• _ACTION ITEM_
In the data that follows, count each line holding the string "gebruikt"; answer with the number only.

• _DATA TO USE_

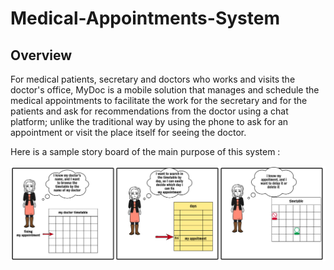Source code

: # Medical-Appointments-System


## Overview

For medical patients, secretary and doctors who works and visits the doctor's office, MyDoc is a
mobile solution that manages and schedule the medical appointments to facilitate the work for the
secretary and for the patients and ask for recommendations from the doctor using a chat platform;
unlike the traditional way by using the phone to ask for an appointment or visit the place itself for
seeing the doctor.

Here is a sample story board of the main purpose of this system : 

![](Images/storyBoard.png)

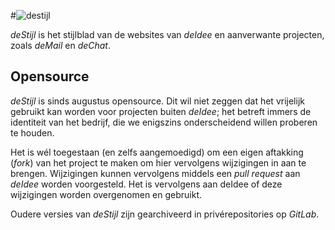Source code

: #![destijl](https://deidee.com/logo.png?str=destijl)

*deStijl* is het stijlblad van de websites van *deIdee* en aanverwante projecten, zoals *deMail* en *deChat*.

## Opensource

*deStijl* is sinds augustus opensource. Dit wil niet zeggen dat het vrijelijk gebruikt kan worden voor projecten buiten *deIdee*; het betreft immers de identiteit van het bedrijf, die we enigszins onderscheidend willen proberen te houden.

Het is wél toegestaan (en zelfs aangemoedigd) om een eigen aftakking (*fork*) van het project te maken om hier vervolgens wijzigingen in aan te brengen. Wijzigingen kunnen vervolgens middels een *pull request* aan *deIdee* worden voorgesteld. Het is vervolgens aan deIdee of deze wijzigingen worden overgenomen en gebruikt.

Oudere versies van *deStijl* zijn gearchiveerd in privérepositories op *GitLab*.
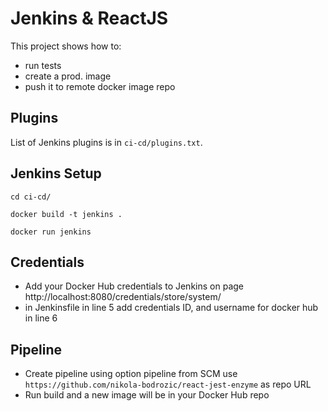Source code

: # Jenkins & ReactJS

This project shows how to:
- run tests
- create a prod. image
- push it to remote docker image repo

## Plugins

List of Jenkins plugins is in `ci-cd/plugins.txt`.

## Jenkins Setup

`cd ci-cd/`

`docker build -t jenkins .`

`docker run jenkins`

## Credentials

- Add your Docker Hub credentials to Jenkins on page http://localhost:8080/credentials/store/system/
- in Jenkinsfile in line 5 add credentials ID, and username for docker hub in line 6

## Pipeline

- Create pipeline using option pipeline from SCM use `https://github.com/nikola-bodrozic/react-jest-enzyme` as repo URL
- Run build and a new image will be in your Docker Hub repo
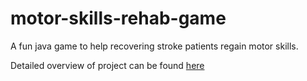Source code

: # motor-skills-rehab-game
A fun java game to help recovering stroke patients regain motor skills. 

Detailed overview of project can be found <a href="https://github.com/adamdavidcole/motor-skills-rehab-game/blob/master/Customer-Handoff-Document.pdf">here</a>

• _TASK ANSWER_
2